How realistic are these pivots to video?

Adam Tinworth
Adam Tinworth

The phrase “pivot to video” has become a common “strategic” explanation for newsroom layoffs over the last couple of years. It’s, on the surface, convincing, because the rise of video content, especially social video, real. It’s a booming area. But all too often the excuse doesn’t match the reality.

Bryan Curtin, editor-at-large of The Ringer, debunks the pivot to video:

Why this is happening is simple: The web has a surplus of copy versus advertising. Companies have decided that sticking an ad at the front of a video makes it less ignorable than putting a similar ad next to an article.
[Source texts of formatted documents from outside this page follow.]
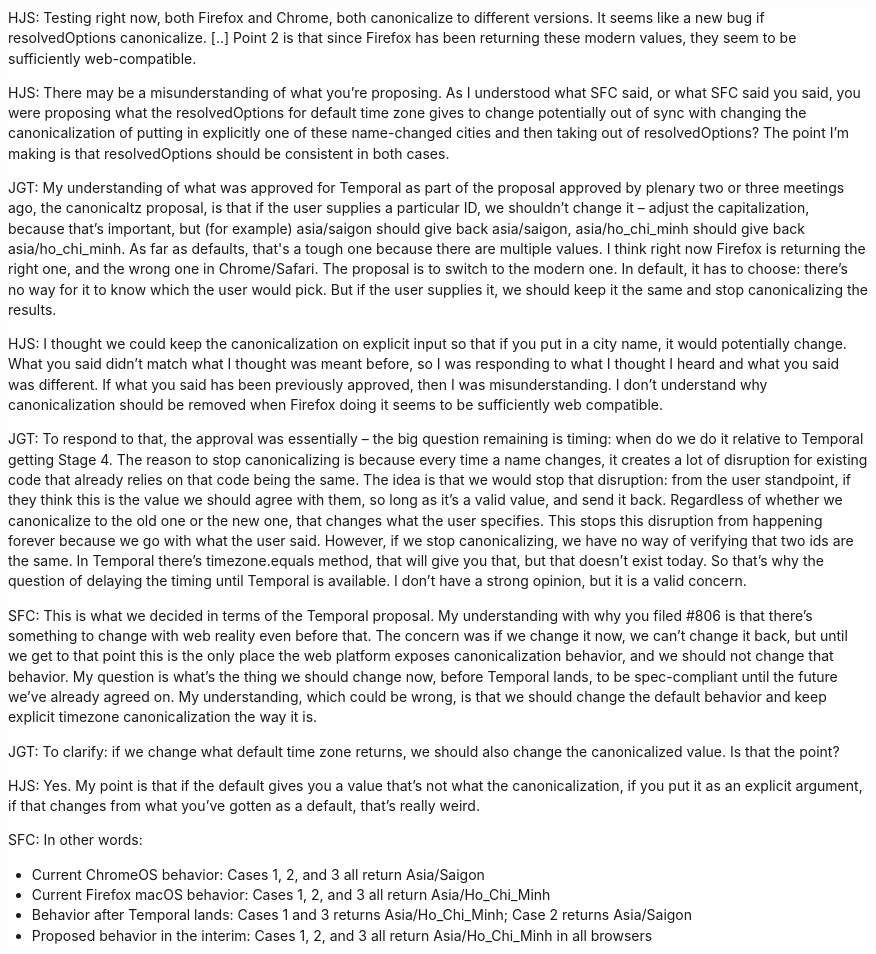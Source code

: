 HJS: Testing right now, both Firefox and Chrome, both canonicalize to different versions. It seems like a new bug if resolvedOptions canonicalize. [..] Point 2 is that since Firefox has been returning these modern values, they seem to be sufficiently web-compatible.

HJS: There may be a misunderstanding of what you’re proposing. As I understood what SFC said, or what SFC said you said, you were proposing what the resolvedOptions for default time zone gives to change potentially out of sync with changing the canonicalization of putting in explicitly one of these name-changed cities and then taking out of resolvedOptions? The point I’m making is that resolvedOptions should be consistent in both cases.

JGT: My understanding of what was approved for Temporal as part of the proposal approved by plenary two or three meetings ago, the canonicaltz proposal, is that if the user supplies a particular ID, we shouldn’t change it – adjust the capitalization, because that’s important, but (for example) asia/saigon should give back asia/saigon, asia/ho_chi_minh should give back asia/ho_chi_minh. As far as defaults, that's a tough one because there are multiple values. I think right now Firefox is returning the right one, and the wrong one in Chrome/Safari. The proposal is to switch to the modern one. In default, it has to choose: there’s no way for it to know which the user would pick. But if the user supplies it, we should keep it the same and stop canonicalizing the results.

HJS: I thought we could keep the canonicalization on explicit input so that if you put in a city name, it would potentially change. What you said didn’t match what I thought was meant before, so I was responding to what I thought I heard and what you said was different. If what you said has been previously approved, then I was misunderstanding. I don’t understand why canonicalization should be removed when Firefox doing it seems to be sufficiently web compatible.

JGT: To respond to that, the approval was essentially – the big question remaining is timing: when do we do it relative to Temporal getting Stage 4. The reason to stop canonicalizing is because every time a name changes, it creates a lot of disruption for existing code that already relies on that code being the same. The idea is that we would stop that disruption: from the user standpoint, if they think this is the value we should agree with them, so long as it’s a valid value, and send it back. Regardless of whether we canonicalize to the old one or the new one, that changes what the user specifies. This stops this disruption from happening forever because we go with what the user said. However, if we stop canonicalizing, we have no way of verifying that two ids are the same. In Temporal there’s timezone.equals method, that will give you that, but that doesn’t exist today. So that’s why the question of delaying the timing until Temporal is available. I don’t have a strong opinion, but it is a valid concern.

SFC: This is what we decided in terms of the Temporal proposal. My understanding with why you filed #806 is that there’s something to change with web reality even before that. The concern was if we change it now, we can’t change it back, but until we get to that point this is the only place the web platform exposes canonicalization behavior, and we should not change that behavior. My question is what’s the thing we should change now, before Temporal lands, to be spec-compliant until the future we’ve already agreed on. My understanding, which could be wrong, is that we should change the default behavior and keep explicit timezone canonicalization the way it is.

JGT: To clarify: if we change what default time zone returns, we should also change the canonicalized value. Is that the point?

HJS: Yes. My point is that if the default gives you a value that’s not what the canonicalization, if you put it as an explicit argument, if that changes from what you’ve gotten as a default, that’s really weird.

SFC: In other words:

- Current ChromeOS behavior: Cases 1, 2, and 3 all return Asia/Saigon
- Current Firefox macOS behavior: Cases 1, 2, and 3 all return Asia/Ho_Chi_Minh
- Behavior after Temporal lands: Cases 1 and 3 returns Asia/Ho_Chi_Minh; Case 2 returns Asia/Saigon
- Proposed behavior in the interim: Cases 1, 2, and 3 all return Asia/Ho_Chi_Minh in all browsers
It doesn’t matter what the video is.

Of course, that’s (at best) a short term strategy — at some point, the supply of video will rise to meet the advertising demand, and then attention on those videos will start to matter again. And that means quality will out. But we’re in for some rough years in the meantime.

Are we losing our words?

And are we losing something in this transition? Curtin thinks so:

A “pivot” begs the question of not just what we in the digital media are pivoting to but away from. In the case of the recent layoff victims, the answer was good reporting, fun commentary — and a rapidly receding past where mere words were enough.

That past is the past, though. Print could only support words and pictures. Digital has so much more than that. The web, apps and the other forms of the 21st century open up different forms of storytelling — but merely pivoting to video isn’t enough to embrace that future. It’s much more about embracing the whole toolbox of digital content — and that’s a significantly more complex thing to do.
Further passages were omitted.